Some measures would let medical dispensaries transition to ordinary shops as early as this year, but detractors claim that would give a few big businesses an unfair competitive advantage in the retail market. Cannabis regulation in Virginia is still fragmented, and several pieces of legislation aim to make it more simplified.
The state’s medical cannabis program will be overseen by the newly established Virginia Cannabis Control Authority instead of the Board of Pharmacy under legislation backed by Del. Roxann Robinson, R-Chesterfield, and Sen. Barbara Favola, D-Arlington.

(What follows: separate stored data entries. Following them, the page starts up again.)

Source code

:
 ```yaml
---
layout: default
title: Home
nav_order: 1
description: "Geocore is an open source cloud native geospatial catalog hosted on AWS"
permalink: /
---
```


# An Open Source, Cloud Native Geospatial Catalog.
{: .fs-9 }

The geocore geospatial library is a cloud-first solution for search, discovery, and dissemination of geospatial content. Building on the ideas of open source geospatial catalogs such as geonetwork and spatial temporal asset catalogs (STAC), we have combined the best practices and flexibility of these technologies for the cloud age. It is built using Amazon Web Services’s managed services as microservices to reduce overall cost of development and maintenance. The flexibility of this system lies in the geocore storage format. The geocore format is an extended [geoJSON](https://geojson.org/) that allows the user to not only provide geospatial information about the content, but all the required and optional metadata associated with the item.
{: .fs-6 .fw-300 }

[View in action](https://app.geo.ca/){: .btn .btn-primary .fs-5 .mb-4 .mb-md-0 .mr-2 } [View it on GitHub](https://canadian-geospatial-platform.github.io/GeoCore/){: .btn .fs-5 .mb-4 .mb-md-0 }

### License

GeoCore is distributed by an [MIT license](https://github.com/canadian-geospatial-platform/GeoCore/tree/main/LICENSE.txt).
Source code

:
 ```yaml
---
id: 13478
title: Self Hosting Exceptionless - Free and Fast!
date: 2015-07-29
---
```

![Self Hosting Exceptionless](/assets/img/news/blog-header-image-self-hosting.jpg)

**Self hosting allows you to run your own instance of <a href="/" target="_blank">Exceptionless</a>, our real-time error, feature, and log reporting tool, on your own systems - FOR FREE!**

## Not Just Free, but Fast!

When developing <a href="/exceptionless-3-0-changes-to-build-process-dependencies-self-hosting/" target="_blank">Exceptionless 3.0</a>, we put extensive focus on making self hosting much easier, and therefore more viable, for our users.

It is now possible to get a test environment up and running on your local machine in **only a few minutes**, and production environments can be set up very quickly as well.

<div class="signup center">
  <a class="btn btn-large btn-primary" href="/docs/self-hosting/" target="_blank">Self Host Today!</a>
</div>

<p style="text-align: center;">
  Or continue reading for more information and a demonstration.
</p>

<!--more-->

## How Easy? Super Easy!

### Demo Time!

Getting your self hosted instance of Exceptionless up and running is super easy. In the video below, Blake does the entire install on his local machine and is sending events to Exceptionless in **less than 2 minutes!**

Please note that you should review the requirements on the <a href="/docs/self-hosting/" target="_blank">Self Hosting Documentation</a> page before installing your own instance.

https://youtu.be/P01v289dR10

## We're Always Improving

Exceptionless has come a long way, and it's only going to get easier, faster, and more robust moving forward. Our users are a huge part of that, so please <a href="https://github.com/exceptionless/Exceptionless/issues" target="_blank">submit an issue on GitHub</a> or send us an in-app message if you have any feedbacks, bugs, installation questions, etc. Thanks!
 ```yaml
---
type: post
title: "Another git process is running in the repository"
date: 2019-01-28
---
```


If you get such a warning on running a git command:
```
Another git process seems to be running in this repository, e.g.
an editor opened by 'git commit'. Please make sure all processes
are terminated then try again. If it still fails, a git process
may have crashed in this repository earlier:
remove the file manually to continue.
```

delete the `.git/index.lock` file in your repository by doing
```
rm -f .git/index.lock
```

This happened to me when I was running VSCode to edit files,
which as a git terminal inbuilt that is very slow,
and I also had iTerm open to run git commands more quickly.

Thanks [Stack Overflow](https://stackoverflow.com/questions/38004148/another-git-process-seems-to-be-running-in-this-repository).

Ebbin’s bill would also transfer “controlled hemp products” from the area of food safety supervised by the Virginia Department of Agriculture and Consumer Services to the jurisdiction of the Cannabis Control Authority. It’s not falling out of the sky. A recent recommendation for the creation of a registration system for companies that sell hemp products came from a task force on the subject chaired by the Youngkin government.
A bill has been presented to accomplish precisely that, enforcing a $1,000 registration fee for firms and introducing the threat of $10,000 fines for stores that violate the law. Some people in the hemp business have harshly criticized that proposal. The Virginia Hemp Coalition’s president, Jason Amatucci, claimed that this “puts every single retail organization in Virginia that wants to sell hemp goods in a very vulnerable situation and at a lot of risks.”
It’s excessive for a situation that is not as serious or as severe as they portray it to be. No matter what they try to convince you of, the sky isn’t falling. A hemp regulatory bill supported by the government is being sponsored by Sen. Emmett Hanger, R-Augusta, who described the idea as “not onerous.” It’s simply a matter of registering correctly, according to Hanger.
“Having a methodical approach to ensuring that everything is okay” is the essence of what we’re attempting to do. A hemp regulation bill introduced by House Majority Leader Terry Kilgore, R-Scott, expands the definition of marijuana in the state to include all goods that have a specific level of naturally occurring or synthetic THC.
This bill also draws a clearer regulatory distinction between cannabis products that cause users to get high and those that do not. After a boy from Spotsylvania County apparently consumed a huge quantity of THC-containing delta-8 gummies, his death raised awareness of the brand’s products. More than half a dozen pupils reported getting sick from delta-8 gummies in October, prompting the dispatch of many ambulances to a middle school in Fairfax County.
Amatucci stated that there are other legal things, such as alcohol and over-the-counter medications, that can be hazardous to kids if not handled properly in response to safety concerns regarding children. It’s not necessary to shut down the entire sector because one child got involved in something they shouldn’t have, according to Amatucci.
By outright outlawing the sale of delta-8 goods, legislation introduced by Del. John McGuire, R-Goochland, advocates for a stricter crackdown than that preferred by the Youngkin administration. The main cannabis-related change of the 2023 session might be the state’s stricter stance on delta-8 and hemp without any advance toward the legalization of marijuana sales, depending on Youngkin’s or the Republican-led House’s decision to oppose a retail sales plan.
In Virginia’s 2021 elections, legalizing marijuana wasn’t a significant campaign issue. However, in the crucial parliamentary elections this fall that will determine partisan control for Youngkin’s final two years in office, voters may require members of the General Assembly to defend their beliefs.
The head of Virginia NORML, Pedini, claimed that House Republicans now face a nearly insurmountable roadblock as a result of Governor Youngkin’s lack of leadership on the matter. Although it’s logical to believe that he is aware that voters on both sides of the political spectrum strongly want legalization, his recent pronouncements have left Virginians, including his fans, perplexed.